Task directions »
Report back every line below that carries the word "want".
= = = = =
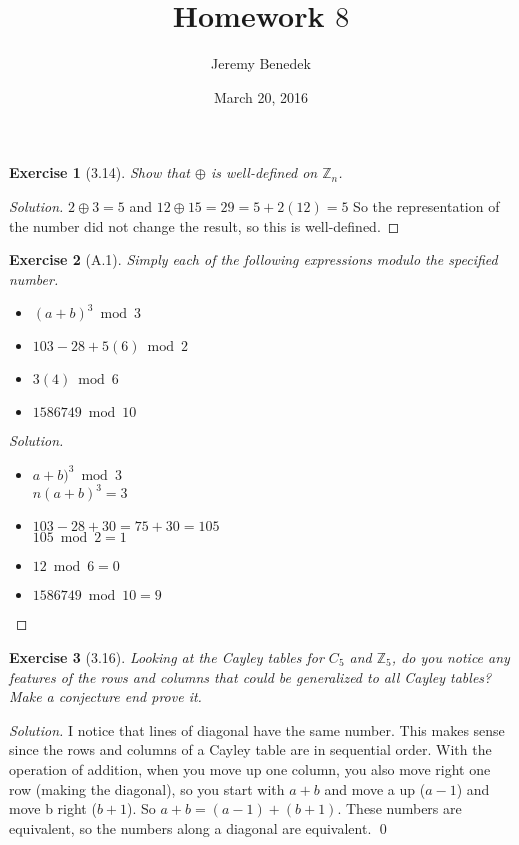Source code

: \documentclass{article}
\title{Homework $8$}
\author{Jeremy Benedek}
\date{March 20, 2016}
\newtheorem*{ex}{Exercise}
\newenvironment{solution}
  {\begin{proof}[Solution]}
  {\renewcommand{\qedsymbol}{}\end{proof}}
\begin{document}
\maketitle

\begin{ex}[3.14]
	Show that $\oplus$ is well-defined on $\mathbb{Z}_n$.
\end{ex}
\begin{solution}
	$2\oplus3=5$ and $12\oplus 15 = 29 = 5 + 2(12) = 5$
	So the representation of the number did not change the 
	result, so this is well-defined.
\end{solution}

\begin{ex}[A.1]
	Simply each of the following expressions modulo the specified
	number. \begin{itemize}
	  \item $(a+b)^3 \bmod 3$
	  \item $103-28+5(6) \bmod 2$
	  \item $3(4) \bmod 6$
	  \item $1586749 \bmod 10$
	\end{itemize}
\end{ex}
\begin{solution}
	\begin{itemize}
	  \item $a+b)^3 \bmod 3$ \\ $n(a+b)^3 = 3$
	  \item $103-28+30 = 75+30 = 105$ \\ $105 \bmod 2 = 1$
	  \item $12 \bmod 6 = 0$
	  \item $1586749 \bmod 10 = 9$
	\end{itemize}
\end{solution}

\begin{ex}[3.16]
	Looking at the Cayley tables for $C_5$ and $\mathbb{Z}_5$, do you
	notice any features of the rows and columns that could be
	generalized to all Cayley tables? Make a conjecture end prove
	it.
\end{ex}
\begin{solution}
	I  notice that lines of diagonal have the same number. This makes
	sense since the rows and columns of a Cayley table are in
	sequential order. With the operation of addition, when you
	move up one column, you also move right one row (making the 
	diagonal), so you start with $a+b$ and move a up ($a-1$) and
	move b right ($b+1$). So $a+b = (a-1) + (b+1)$. These
	numbers are equivalent, so the numbers along a diagonal are equivalent.
	\qed
\end{solution}
\end{document}
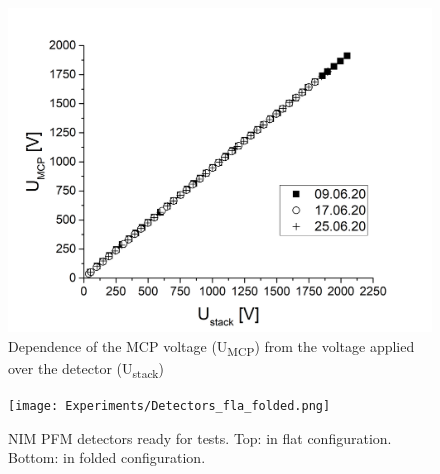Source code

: 	\begin{figure}[h]
		\centering
		\includegraphics[width=.7\textwidth]{Experiments/PFM_UstackUmccp_TimeEvol.png}
		\caption{Dependence of the MCP voltage (U\textsubscript{MCP}) from the voltage applied over the detector (U\textsubscript{stack})} %
		\label{fig:PFMUstackUmcpTimeEvol}
	\end{figure}
	\begin{figure}[h] %
		\centering
		\texttt{[image: Experiments/Detectors\_fla\_folded.png]}
		\caption{NIM PFM detectors ready for tests. Top: in flat configuration. Bottom: in folded configuration.}
		\label{fig:DetFlatFolded}
	\end{figure}
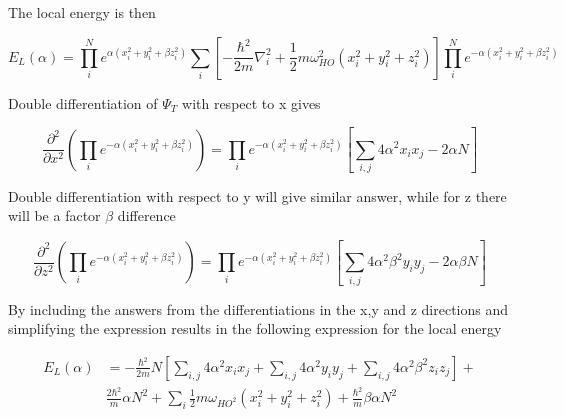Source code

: \documentclass[norsk,a4paper,12pt]{article}
\begin{document}
The local energy is then

\begin{equation}
	E_L(\alpha) = \prod_i^N e^{\alpha(x_i^2 + y_i^2 + \beta z_i^2)} \sum_i [ -\frac{\hbar^2}{2m} \nabla_i^2 + \frac{1}{2}m\omega_{HO}^2(x_i^2 + y_i^2 + z_i^2)] \prod_i^N e^{-\alpha(x_i^2 + y_i^2 + \beta z_i^2)}
\end{equation}

Double differentiation of $\Psi_T$ with respect to x gives

\begin{equation}
	\frac{\partial^2}{\partial x^2} (\prod_i e^{-\alpha(x_i^2 + y_i^2 + \beta z_i^2)}) = \prod_i e^{-\alpha(x_i^2 + y_i^2 + \beta z_i^2)} [\sum_{i,j} 4 \alpha^2 x_i x_j -2 \alpha N ]
\end{equation}

Double differentiation with respect to y will give similar answer, while for z there will be a factor $\beta$ difference

\begin{equation}
\frac{\partial^2}{\partial z^2} (\prod_i e^{-\alpha(x_i^2 + y_i^2 + \beta z_i^2)}) = \prod_i e^{-\alpha(x_i^2 + y_i^2 + \beta z_i^2)} [\sum_{i,j} 4 \alpha^2 \beta^2 y_i y_j -2 \alpha \beta N ]
\end{equation}

By including the answers from the differentiations in the x,y and z directions and simplifying the expression results in the following expression for the local energy

\begin{equation}
\begin{aligned}
	E_L(\alpha) & = -\frac{\hbar^2}{2m} N [ \sum_{i,j} 4 \alpha^2 x_i x_j + \sum_{i,j} 4 \alpha^2 y_i y_j + \sum_{i,j} 4 \alpha^2 \beta^2 z_i z_j] +  \\ & \frac{2 \hbar^2}{m}\alpha N^2 + \sum_i \frac{1}{2}m\omega_{HO^2}(x_i^2 + y_i^2 + z_i^2) + \frac{\hbar^2}{m}\beta \alpha N^2
\end{aligned}
\end{equation}
\end{document}
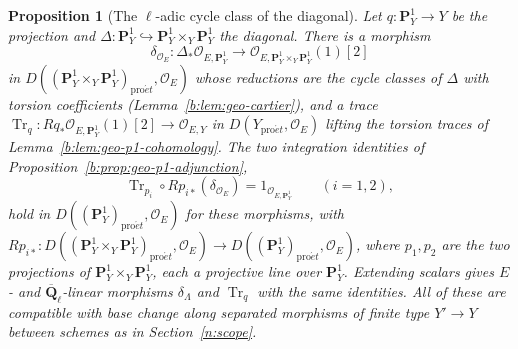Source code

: \documentclass[11pt,a4paper]{article}
\numberwithin{equation}{section}
\newtheorem{proposition}[theorem]{Proposition}
\theoremstyle{definition}
\theoremstyle{remark}
\newcommand{\Qbar}{\overline{\mathbf Q}_\ell}
\newcommand{\proet}{\mathrm{pro}\acute{e}t}
\begin{document}
\begin{proposition}[The $\ell$-adic cycle class of the diagonal]
\label{b:prop:diagonal-tower}
Let $q:\mathbf P^1_Y\to Y$ be the projection and
$\Delta:\mathbf P^1_Y\hookrightarrow\mathbf P^1_Y\times_Y\mathbf P^1_Y$
the diagonal. There is a morphism
\[
 \delta_{\mathcal O_E}:\Delta_*\mathcal O_{E,\mathbf P^1_Y}
              \longrightarrow
              \mathcal O_{E,\mathbf P^1_Y\times_Y\mathbf P^1_Y}(1)[2]
\]
in $D((\mathbf P^1_Y\times_Y\mathbf P^1_Y)_{\proet},\mathcal O_E)$ whose
reductions are the cycle classes of $\Delta$ with torsion coefficients
(Lemma~\ref{b:lem:geo-cartier}), and a trace
$\operatorname{Tr}_q:Rq_*\mathcal O_{E,\mathbf P^1_Y}(1)[2]\to\mathcal O_{E,Y}$
in $D(Y_{\proet},\mathcal O_E)$ lifting the torsion traces of Lemma~\ref{b:lem:geo-p1-cohomology}. The two
integration identities of Proposition~\ref{b:prop:geo-p1-adjunction},
\[
 \operatorname{Tr}_{p_i}\circ Rp_{i*}(\delta_{\mathcal O_E})
   =1_{\mathcal O_{E,\mathbf P^1_Y}}\qquad(i=1,2),
\]
hold in $D((\mathbf P^1_Y)_{\proet},\mathcal O_E)$ for these morphisms,
with $Rp_{i*}\colon D((\mathbf P^1_Y\times_Y\mathbf P^1_Y)_{\proet},\mathcal O_E)\to D((\mathbf P^1_Y)_{\proet},\mathcal O_E)$, where $p_1,p_2$ are the two projections of
$\mathbf P^1_Y\times_Y\mathbf P^1_Y$, each a projective line over
$\mathbf P^1_Y$. Extending scalars gives $E$- and $\Qbar$-linear
morphisms $\delta_\Lambda$ and $\operatorname{Tr}_q$ with the same
identities. All of these are compatible with base change along
separated morphisms of finite type $Y'\to Y$ between schemes as in
Section~\ref{n:scope}.
\end{proposition}
\end{document}
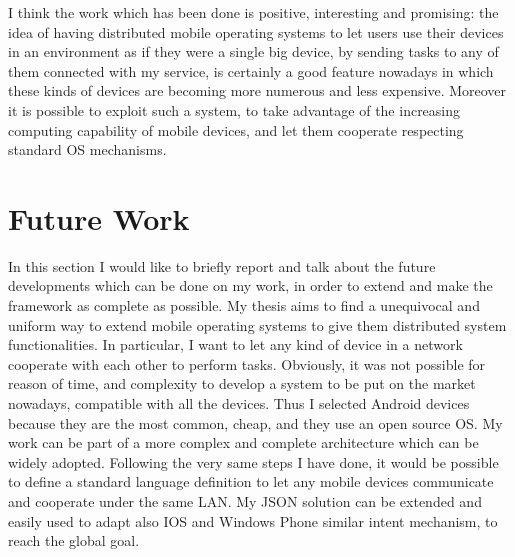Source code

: I think the work which has been done is positive, interesting and promising: the
idea of having distributed mobile operating systems to let users use their devices in an environment as if they were a single big device, by sending tasks to any of them connected with my service, is certainly a good feature nowadays in which these kinds of devices are becoming more numerous and less expensive. Moreover it is possible to exploit such a system, to take advantage of the increasing computing capability of mobile devices, and let them cooperate respecting standard OS mechanisms.
\section{Future Work} 
In this section I would like to briefly report and talk about the future developments which can be done on my work, in order to extend and make the framework as complete as possible.
My thesis aims to find a unequivocal and uniform way to extend mobile operating systems to give them distributed system functionalities. In particular, I want to let any kind of device in a network cooperate with each other to perform tasks. Obviously, it was not possible for
reason of time, and complexity to develop a system to be put on the market nowadays, compatible with all the devices. Thus I selected Android devices because they are the most common, cheap, and they use an open source OS. My work can be part of a more complex and complete architecture which can be widely adopted. Following the  very same steps I have done, it would be possible to define a standard language definition to let any mobile devices communicate and cooperate under the same LAN. My JSON solution can be extended and easily used to adapt also IOS and Windows Phone similar intent mechanism, to reach the global goal.



%
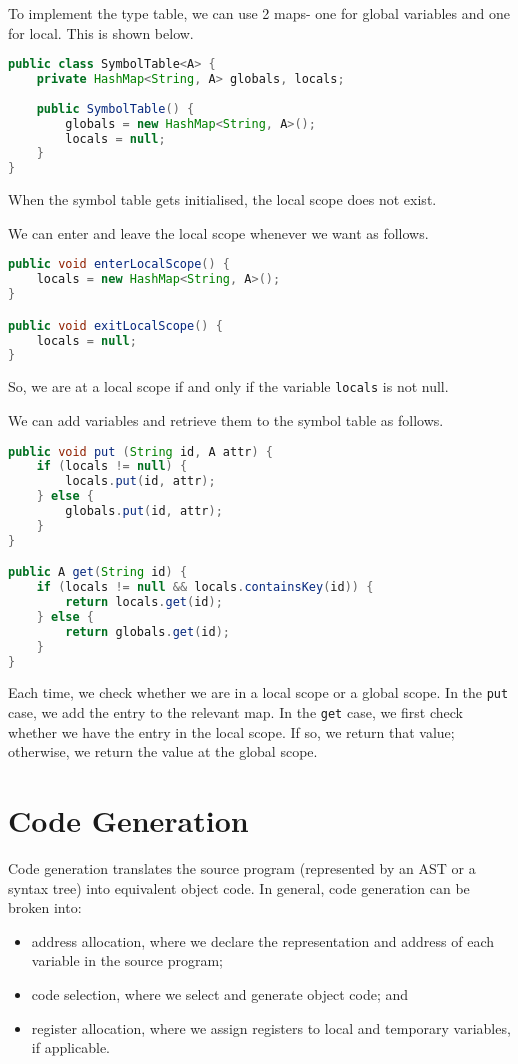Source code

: \documentclass[a4paper, openany]{memoir}
\begin{document}
To implement the type table, we can use 2 maps- one for global variables and one for local. This is shown below.
\begin{lstlisting}[language=java]
public class SymbolTable<A> {
    private HashMap<String, A> globals, locals;
    
    public SymbolTable() {
        globals = new HashMap<String, A>();
        locals = null;
    }
}
\end{lstlisting}
When the symbol table gets initialised, the local scope does not exist.

We can enter and leave the local scope whenever we want as follows.
\begin{lstlisting}[language=java]
public void enterLocalScope() {
    locals = new HashMap<String, A>();
}

public void exitLocalScope() {
    locals = null;
}
\end{lstlisting}
So, we are at a local scope if and only if the variable \texttt{locals} is not null.

We can add variables and retrieve them to the symbol table as follows.
\begin{lstlisting}[language=java]
public void put (String id, A attr) {
    if (locals != null) {
        locals.put(id, attr);
    } else {
        globals.put(id, attr);
    }
}

public A get(String id) {
    if (locals != null && locals.containsKey(id)) {
        return locals.get(id);
    } else {
        return globals.get(id);
    }
}
\end{lstlisting}
Each time, we check whether we are in a local scope or a global scope. In the \texttt{put} case, we add the entry to the relevant map. In the \texttt{get} case, we first check whether we have the entry in the local scope. If so, we return that value; otherwise, we return the value at the global scope.

\newpage

\section{Code Generation}
Code generation translates the source program (represented by an AST or a syntax tree) into equivalent object code. In general, code generation can be broken into:
\begin{itemize}
    \item address allocation, where we declare the representation and address of each variable in the source program;
    \item code selection, where we select and generate object code; and
    \item register allocation, where we assign registers to local and temporary variables, if applicable.
\end{itemize}
\end{document}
= = = = =
Result of the exercise »
My thesis aims to find a unequivocal and uniform way to extend mobile operating systems to give them distributed system functionalities. In particular, I want to let any kind of device in a network cooperate with each other to perform tasks. Obviously, it was not possible for
We can enter and leave the local scope whenever we want as follows.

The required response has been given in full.